I think it was in Roches Stores - so not much use I'm afraid!  I think it was made by a company called Go or something similar.

Have a great holiday!


----------



## setemupjoe (27 May 2007)

they sell them in the airport shop


----------



## gdf (27 May 2007)

There is a good selection of money belts for sale on ebay.ie


----------



## lukegriffen (27 May 2007)

any of the camping shops on mary st. (end of henry str.) will have them.
get the slim ones that you tuck under your trousers.


----------



## ClubMan (28 May 2007)

Why not just carry small amounts of cash and use a credit (ideally preloaded with cash) or other card to draw out money as you need it?


----------



## davfran (28 May 2007)

£shops also have them. Lucky you heading off to the sun!!!


----------



## tosullivan (28 May 2007)

Lidl had them last week in plenty supply


----------



## tinkerbell (28 May 2007)

Got one today in Dunnes Stephens Green Centre, 8 euro - ugly looking thing but if it protects the card and cash, I will gladly wear it in Rome next week as I have heard lots of reports of theft there by light handed thieves.


----------



## z108 (28 May 2007)

Depending how much you are prepared to pay they vary in style and quality.

The one I got in Great Outdoors was lightweight , breathable and the belt part was made of wire so it couldnt be cut off by a thief. It slipped snugly under my jeans and noone ever knew I wore it.
When I went backpacking I wore it 24 hours a day for a few months with passport and money securely inside  and only took it off to shower. I was very happy with it and almost forgot I was wearing it most of the time.


----------



## ClubMan (28 May 2007)

How about [broken link removed]?


----------



## KalEl (28 May 2007)

Does a money belt of any kind not scream "I'm a tourist, please rob me!"?


----------



## z108 (28 May 2007)

KalEl said:


> Does a money belt of any kind not scream "I'm a tourist, please rob me!"?

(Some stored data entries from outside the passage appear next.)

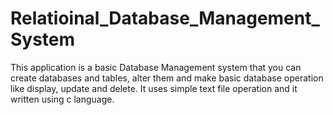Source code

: # Relatioinal_Database_Management_System
This application is a basic Database Management system that you can create databases and tables, alter them and make basic database operation like display, update and delete. It uses simple text file operation and it written using c language.
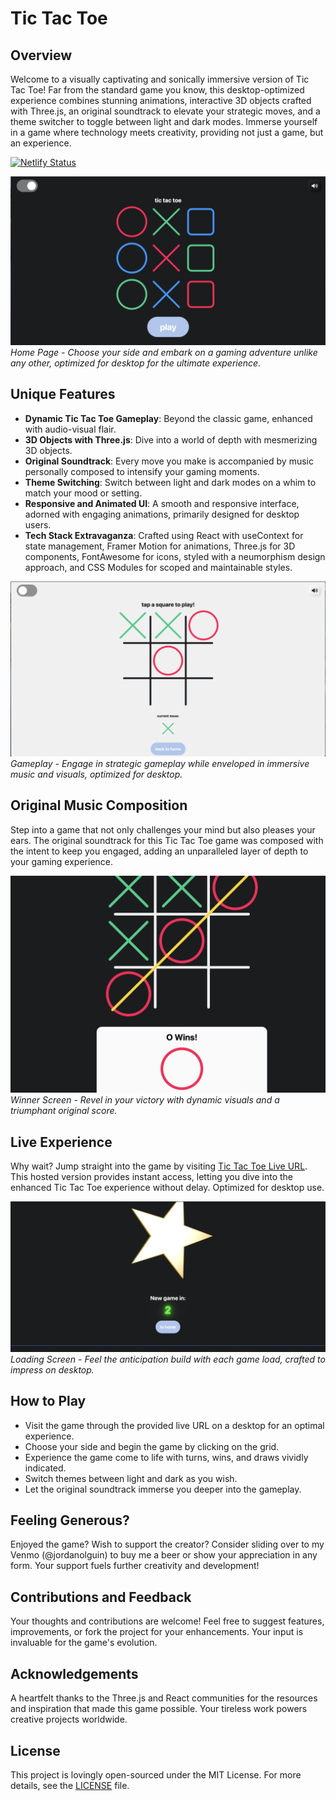 # Tic Tac Toe

## Overview

Welcome to a visually captivating and sonically immersive version of Tic Tac Toe! Far from the standard game you know, this desktop-optimized experience combines stunning animations, interactive 3D objects crafted with Three.js, an original soundtrack to elevate your strategic moves, and a theme switcher to toggle between light and dark modes. Immerse yourself in a game where technology meets creativity, providing not just a game, but an experience.

[![Netlify Status](https://api.netlify.com/api/v1/badges/26cb7dc9-832e-453b-a2e4-0b4f25c5f567/deploy-status)](https://app.netlify.com/sites/tictactoh/deploys)

![Home Page](/client/public/screenshots/homepage.png "Home Page")
_Home Page - Choose your side and embark on a gaming adventure unlike any other, optimized for desktop for the ultimate experience._

## Unique Features

- **Dynamic Tic Tac Toe Gameplay**: Beyond the classic game, enhanced with audio-visual flair.
- **3D Objects with Three.js**: Dive into a world of depth with mesmerizing 3D objects.
- **Original Soundtrack**: Every move you make is accompanied by music personally composed to intensify your gaming moments.
- **Theme Switching**: Switch between light and dark modes on a whim to match your mood or setting.
- **Responsive and Animated UI**: A smooth and responsive interface, adorned with engaging animations, primarily designed for desktop users.
- **Tech Stack Extravaganza**: Crafted using React with useContext for state management, Framer Motion for animations, Three.js for 3D components, FontAwesome for icons, styled with a neumorphism design approach, and CSS Modules for scoped and maintainable styles.

![Gameplay](/client/public/screenshots/gameplay.png "Gameplay")
_Gameplay - Engage in strategic gameplay while enveloped in immersive music and visuals, optimized for desktop._

## Original Music Composition

Step into a game that not only challenges your mind but also pleases your ears. The original soundtrack for this Tic Tac Toe game was composed with the intent to keep you engaged, adding an unparalleled layer of depth to your gaming experience.

![Winner Screen](/client/public/screenshots/winner.png "Winner Screen")
_Winner Screen - Revel in your victory with dynamic visuals and a triumphant original score._

## Live Experience

Why wait? Jump straight into the game by visiting [Tic Tac Toe Live URL](#). This hosted version provides instant access, letting you dive into the enhanced Tic Tac Toe experience without delay. Optimized for desktop use.

![Loading Screen](/client/public/screenshots/loading.png "Loading Screen")
_Loading Screen - Feel the anticipation build with each game load, crafted to impress on desktop._

## How to Play

- Visit the game through the provided live URL on a desktop for an optimal experience.
- Choose your side and begin the game by clicking on the grid.
- Experience the game come to life with turns, wins, and draws vividly indicated.
- Switch themes between light and dark as you wish.
- Let the original soundtrack immerse you deeper into the gameplay.

## Feeling Generous?

Enjoyed the game? Wish to support the creator? Consider sliding over to my Venmo (@jordanolguin) to buy me a beer or show your appreciation in any form. Your support fuels further creativity and development!

## Contributions and Feedback

Your thoughts and contributions are welcome! Feel free to suggest features, improvements, or fork the project for your enhancements. Your input is invaluable for the game's evolution.

## Acknowledgements

A heartfelt thanks to the Three.js and React communities for the resources and inspiration that made this game possible. Your tireless work powers creative projects worldwide.

## License

This project is lovingly open-sourced under the MIT License. For more details, see the [LICENSE](LICENSE) file.
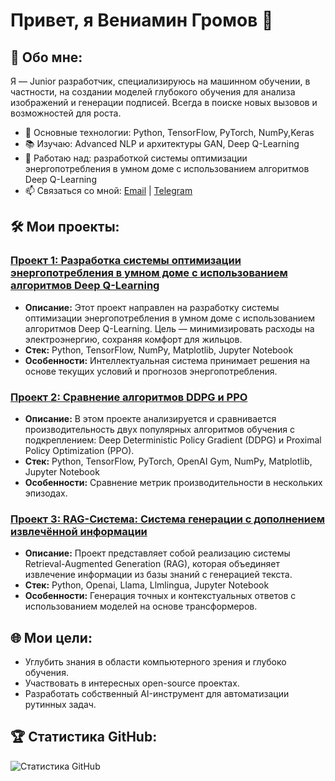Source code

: # Привет, я Вениамин Громов 👋

## 🚀 Обо мне:
Я — Junior разработчик, специализируюсь на машинном обучении, в частности, на создании моделей глубокого обучения для анализа изображений и генерации подписей. Всегда в поиске новых вызовов и возможностей для роста.

- 🌟 Основные технологии: Python, TensorFlow, PyTorch, NumPy,Keras  
- 📚 Изучаю: Advanced NLP и архитектуры GAN, Deep Q-Learning  
- 💼 Работаю над: разработкой системы оптимизации энергопотребления в умном доме с использованием алгоритмов Deep Q-Learning 
- 📫 Связаться со мной: [Email](mailto:gromovveniamin7@gmail.com) | [Telegram](https://t.me/proffM0riarty)

## 🛠️ Мои проекты:
### [Проект 1: Разработка системы оптимизации энергопотребления в умном доме с использованием алгоритмов Deep Q-Learning](https://github.com/VenGr0/Smart-home-using-Deep-Q-Learning-algorithms)
- **Описание:** Этот проект направлен на разработку системы оптимизации энергопотребления в умном доме с использованием алгоритмов Deep Q-Learning. Цель — минимизировать расходы на электроэнергию, сохраняя комфорт для жильцов. 
- **Стек:** Python, TensorFlow, NumPy, Matplotlib, Jupyter Notebook 
- **Особенности:** Интеллектуальная система принимает решения на основе текущих условий и прогнозов энергопотребления.  

### [Проект 2: Сравнение алгоритмов DDPG и PPO](https://github.com/VenGr0/Comparison-of-DDPG-and-PPO)
- **Описание:** В этом проекте анализируется и сравнивается производительность двух популярных алгоритмов обучения с подкреплением: Deep Deterministic Policy Gradient (DDPG) и Proximal Policy Optimization (PPO). 
- **Стек:** Python, TensorFlow, PyTorch, OpenAI Gym, NumPy, Matplotlib, Jupyter Notebook
- **Особенности:** Сравнение метрик производительности в нескольких эпизодах.

### [Проект 3: RAG-Система: Система генерации с дополнением извлечённой информации](https://github.com/VenGr0/RAG-system)
- **Описание:** Проект представляет собой реализацию системы Retrieval-Augmented Generation (RAG), которая объединяет извлечение информации из базы знаний с генерацией текста.
- **Стек:** Python, Openai, Llama, Llmlingua, Jupyter Notebook
- **Особенности:** Генерация точных и контекстуальных ответов с использованием моделей на основе трансформеров.  

## 🌐 Мои цели:
- Углубить знания в области компьютерного зрения и глубоко обучения.  
- Участвовать в интересных open-source проектах.  
- Разработать собственный AI-инструмент для автоматизации рутинных задач.

## 🏆 Статистика GitHub:
![Статистика GitHub](https://github-readme-stats.vercel.app/api?username=VenGr0&show_icons=true&theme=dark)
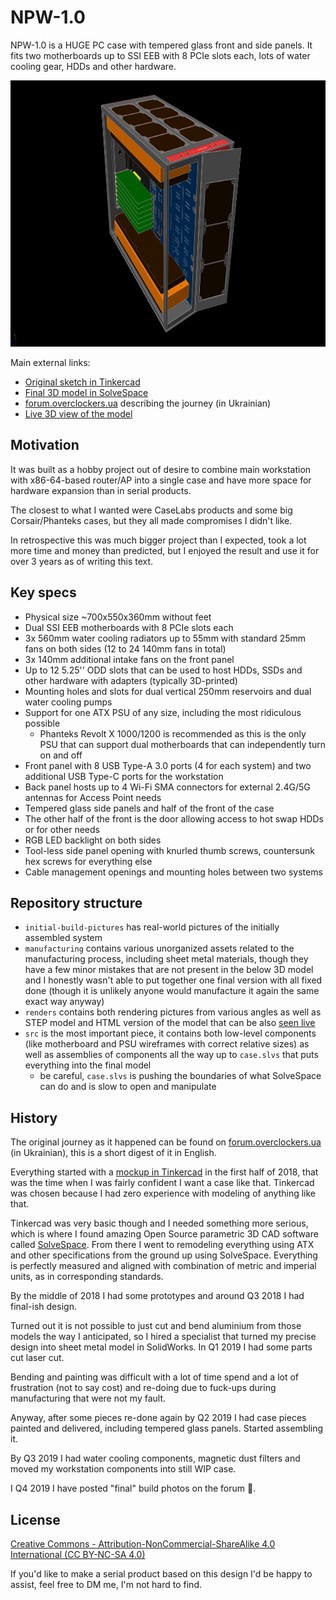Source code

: # NPW-1.0
NPW-1.0 is a HUGE PC case with tempered glass front and side panels. It fits two motherboards up to SSI EEB with 8 PCIe slots each, lots of water cooling gear, HDDs and other hardware.

<img src="renders/8-front-left.png" height="426" width="768" >

Main external links:
* [Original sketch in Tinkercad](https://www.tinkercad.com/things/5POLrxztfuo)
* [Final 3D model in SolveSpace](https://nazar-pc.github.io/NPW-1.0)
* [forum.overclockers.ua](https://forum.overclockers.ua/viewtopic.php?f=7&t=192889) describing the journey (in Ukrainian)
* [Live 3D view of the model](https://nazar-pc.github.io/NPW-1.0)

## Motivation

It was built as a hobby project out of desire to combine main workstation with x86-64-based router/AP into a single case and have more space for hardware expansion than in serial products.

The closest to what I wanted were CaseLabs products and some big Corsair/Phanteks cases, but they all made compromises I didn't like.

In retrospective this was much bigger project than I expected, took a lot more time and money than predicted, but I enjoyed the result and use it for over 3 years as of writing this text.

## Key specs

* Physical size ~700x550x360mm without feet
* Dual SSI EEB motherboards with 8 PCIe slots each
* 3x 560mm water cooling radiators up to 55mm with standard 25mm fans on both sides (12 to 24 140mm fans in total)
* 3x 140mm additional intake fans on the front panel
* Up to 12 5.25'' ODD slots that can be used to host HDDs, SSDs and other hardware with adapters (typically 3D-printed)
* Mounting holes and slots for dual vertical 250mm reservoirs and dual water cooling pumps
* Support for one ATX PSU of any size, including the most ridiculous possible
  * Phanteks Revolt X 1000/1200 is recommended as this is the only PSU that can support dual motherboards that can independently turn on and off
* Front panel with 8 USB Type-A 3.0 ports (4 for each system) and two additional USB Type-C ports for the workstation
* Back panel hosts up to 4 Wi-Fi SMA connectors for external 2.4G/5G antennas for Access Point needs
* Tempered glass side panels and half of the front of the case
* The other half of the front is the door allowing access to hot swap HDDs or for other needs
* RGB LED backlight on both sides
* Tool-less side panel opening with knurled thumb screws, countersunk hex screws for everything else
* Cable management openings and mounting holes between two systems

## Repository structure

* `initial-build-pictures` has real-world pictures of the initially assembled system
* `manufacturing` contains various unorganized assets related to the manufacturing process, including sheet metal materials, though they have a few minor mistakes that are not present in the below 3D model and I honestly wasn't able to put together one final version with all fixed done (though it is unlikely anyone would manufacture it again the same exact way anyway)
* `renders` contains both rendering pictures from various angles as well as STEP model and HTML version of the model that can be also [seen live](https://nazar-pc.github.io/NPW-1.0)
* `src` is the most important piece, it contains both low-level components (like motherboard and PSU wireframes with correct relative sizes) as well as assemblies of components all the way up to `case.slvs` that puts everything into the final model
  * be careful, `case.slvs` is pushing the boundaries of what SolveSpace can do and is slow to open and manipulate

## History

The original journey as it happened can be found on [forum.overclockers.ua](https://forum.overclockers.ua/viewtopic.php?f=7&t=192889) (in Ukrainian), this is a short digest of it in English.

Everything started with a [mockup in Tinkercad](https://www.tinkercad.com/things/5POLrxztfuo) in the first half of 2018, that was the time when I was fairly confident I want a case like that.
Tinkercad was chosen because I had zero experience with modeling of anything like that.

Tinkercad was very basic though and I needed something more serious, which is where I found amazing Open Source parametric 3D CAD software called [SolveSpace](https://solvespace.com).
From there I went to remodeling everything using ATX and other specifications from the ground up using SolveSpace.
Everything is perfectly measured and aligned with combination of metric and imperial units, as in corresponding standards.

By the middle of 2018 I had some prototypes and around Q3 2018 I had final-ish design.

Turned out it is not possible to just cut and bend aluminium from those models the way I anticipated, so I hired a specialist that turned my precise design into sheet metal model in SolidWorks.
In Q1 2019 I had some parts cut laser cut.

Bending and painting was difficult with a lot of time spend and a lot of frustration (not to say cost) and re-doing due to fuck-ups during manufacturing that were not my fault.

Anyway, after some pieces re-done again by Q2 2019 I had case pieces painted and delivered, including tempered glass panels. Started assembling it.

By Q3 2019 I had water cooling components, magnetic dust filters and moved my workstation components into still WIP case.

I Q4 2019 I have posted "final" build photos on the forum 🎉.

## License

[Creative Commons - Attribution-NonCommercial-ShareAlike 4.0 International (CC BY-NC-SA 4.0)](https://creativecommons.org/licenses/by-nc-sa/4.0/)

If you'd like to make a serial product based on this design I'd be happy to assist, feel free to DM me, I'm not hard to find.
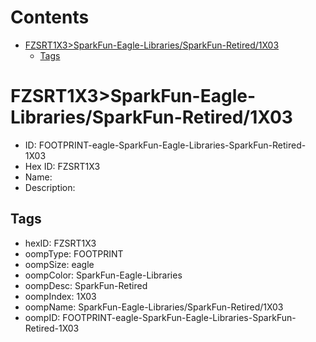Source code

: 



Contents
========

* [FZSRT1X3>SparkFun-Eagle-Libraries/SparkFun-Retired/1X03](#fzsrt1x3sparkfun-eagle-librariessparkfun-retired1x03)
	* [Tags](#tags)

# FZSRT1X3>SparkFun-Eagle-Libraries/SparkFun-Retired/1X03

- ID: FOOTPRINT-eagle-SparkFun-Eagle-Libraries-SparkFun-Retired-1X03
- Hex ID: FZSRT1X3
- Name: 
- Description: 

## Tags

- hexID: FZSRT1X3
- oompType: FOOTPRINT
- oompSize: eagle
- oompColor: SparkFun-Eagle-Libraries
- oompDesc: SparkFun-Retired
- oompIndex: 1X03
- oompName: SparkFun-Eagle-Libraries/SparkFun-Retired/1X03
- oompID: FOOTPRINT-eagle-SparkFun-Eagle-Libraries-SparkFun-Retired-1X03
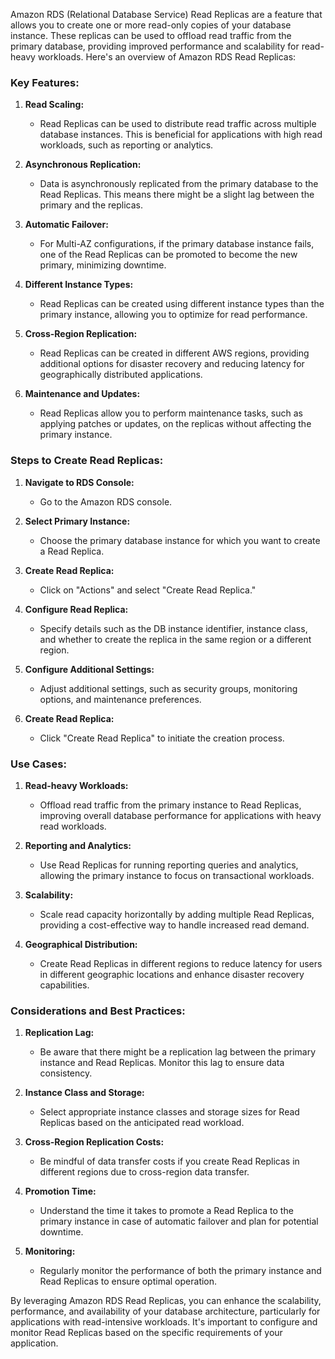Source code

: Amazon RDS (Relational Database Service) Read Replicas are a feature that allows you to create one or more read-only copies of your database instance. These replicas can be used to offload read traffic from the primary database, providing improved performance and scalability for read-heavy workloads. Here's an overview of Amazon RDS Read Replicas:

### Key Features:

1. **Read Scaling:**
   - Read Replicas can be used to distribute read traffic across multiple database instances. This is beneficial for applications with high read workloads, such as reporting or analytics.

2. **Asynchronous Replication:**
   - Data is asynchronously replicated from the primary database to the Read Replicas. This means there might be a slight lag between the primary and the replicas.

3. **Automatic Failover:**
   - For Multi-AZ configurations, if the primary database instance fails, one of the Read Replicas can be promoted to become the new primary, minimizing downtime.

4. **Different Instance Types:**
   - Read Replicas can be created using different instance types than the primary instance, allowing you to optimize for read performance.

5. **Cross-Region Replication:**
   - Read Replicas can be created in different AWS regions, providing additional options for disaster recovery and reducing latency for geographically distributed applications.

6. **Maintenance and Updates:**
   - Read Replicas allow you to perform maintenance tasks, such as applying patches or updates, on the replicas without affecting the primary instance.

### Steps to Create Read Replicas:

1. **Navigate to RDS Console:**
   - Go to the Amazon RDS console.

2. **Select Primary Instance:**
   - Choose the primary database instance for which you want to create a Read Replica.

3. **Create Read Replica:**
   - Click on "Actions" and select "Create Read Replica."

4. **Configure Read Replica:**
   - Specify details such as the DB instance identifier, instance class, and whether to create the replica in the same region or a different region.

5. **Configure Additional Settings:**
   - Adjust additional settings, such as security groups, monitoring options, and maintenance preferences.

6. **Create Read Replica:**
   - Click "Create Read Replica" to initiate the creation process.

### Use Cases:

1. **Read-heavy Workloads:**
   - Offload read traffic from the primary instance to Read Replicas, improving overall database performance for applications with heavy read workloads.

2. **Reporting and Analytics:**
   - Use Read Replicas for running reporting queries and analytics, allowing the primary instance to focus on transactional workloads.

3. **Scalability:**
   - Scale read capacity horizontally by adding multiple Read Replicas, providing a cost-effective way to handle increased read demand.

4. **Geographical Distribution:**
   - Create Read Replicas in different regions to reduce latency for users in different geographic locations and enhance disaster recovery capabilities.

### Considerations and Best Practices:

1. **Replication Lag:**
   - Be aware that there might be a replication lag between the primary instance and Read Replicas. Monitor this lag to ensure data consistency.

2. **Instance Class and Storage:**
   - Select appropriate instance classes and storage sizes for Read Replicas based on the anticipated read workload.

3. **Cross-Region Replication Costs:**
   - Be mindful of data transfer costs if you create Read Replicas in different regions due to cross-region data transfer.

4. **Promotion Time:**
   - Understand the time it takes to promote a Read Replica to the primary instance in case of automatic failover and plan for potential downtime.

5. **Monitoring:**
   - Regularly monitor the performance of both the primary instance and Read Replicas to ensure optimal operation.

By leveraging Amazon RDS Read Replicas, you can enhance the scalability, performance, and availability of your database architecture, particularly for applications with read-intensive workloads. It's important to configure and monitor Read Replicas based on the specific requirements of your application.
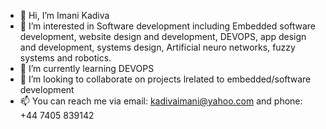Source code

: - 👋 Hi, I’m Imani Kadiva
- 👀 I’m interested in Software development including Embedded software development, website design and development, DEVOPS, app design and development, systems design, Artificial neuro networks, fuzzy systems and robotics.
- 🌱 I’m currently learning DEVOPS 
- 💞️ I’m looking to collaborate on projects lrelated to embedded/software development
- 📫 You can reach me via email: kadivaimani@yahoo.com and phone: +44 7405 839142

<!---
ImaniKadiva7/ImaniKadiva7 is a ✨ special ✨ repository because its `README.md` (this file) appears on your GitHub profile.
You can click the Preview link to take a look at your changes.
--->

In my opinion, a well hidden one doesnt . Appearing lost with a map in hand would do that for you.


----------



## tinkerbell (28 May 2007)

I think the money belt is meant to be hidden under clothing unlike those purse type ones that are very noticeable like bumbags/fanny packs (US jargon, not mine!).   Only worry I have is it might be difficult to take money out without drawing too much attention while trying to discreetly lift t-shirts etc to get the cash out of it?


----------



## justsally (29 May 2007)

wow,

I am now the owner of a money belt. It's skin coloured and will fit neatly under my clothes. I already had some of those bum bags with the invite to "rob me" so they have been binned. Checked out Lidl and Aldi but could only find camera bags. As I'm travelling on Thursday it's too risky buying things from ebay so near the departure time.  That's what happens when you leave things to the last minute.  BTW, that sports shop in Liffey Street is gone 
Checked Clerys, but got one for half the Clerys price in a shop in Mary Street as suggested (the Ramblers shop) So, now with my credit cards and essential cash tucked safely away I'm a happy camper or hotellier or whatever .

Thanks for your good wishes and help. Bring it on Barcelona.


----------



## emmt (29 May 2007)

tinkerbell - i go to Rome a lot and there are problems with pickpockets in markets, crowded areas etc. But you dont feel at all unsafe. You can recognise a lot of these pickpockets as they tend to travel in groups and are VERY brightly dressed in flouncy skirts etc. I keep my rucksack in front of me when i see them and make sure I watch them pass and then continue with my day. Keep a really good eye on your bag and make sure the money bag isnt opened on you from behind.


----------



## michaelm (29 May 2007)

ClubMan said:


> Why not just carry small amounts of cash and use a credit (ideally preloaded with cash) or other card to draw out money as you need it?


I like credit cards (over debit cards) as they limit ones exposure to fraudulent transactions but I wouldn't be confident of getting my money back if such fraud was against a credit card pre-loaded with cash.


----------



## tinkerbell (29 May 2007)

thanks emmt for that.   I will certainly be alert to any would be pickpockets who want to relieve me of my hard earned cash!


----------



## z108 (2 Jun 2007)

justsally said:


> that sports shop in Liffey Street is gone



Good luck with your purchase 


ps

The shop in Liffey street is there . Its called *Outdoor Adventure Store* and is on Liffey Street Upper  in between the EBS and Marks and Spencers and across the road from Arnotts. I walked past it today.


----------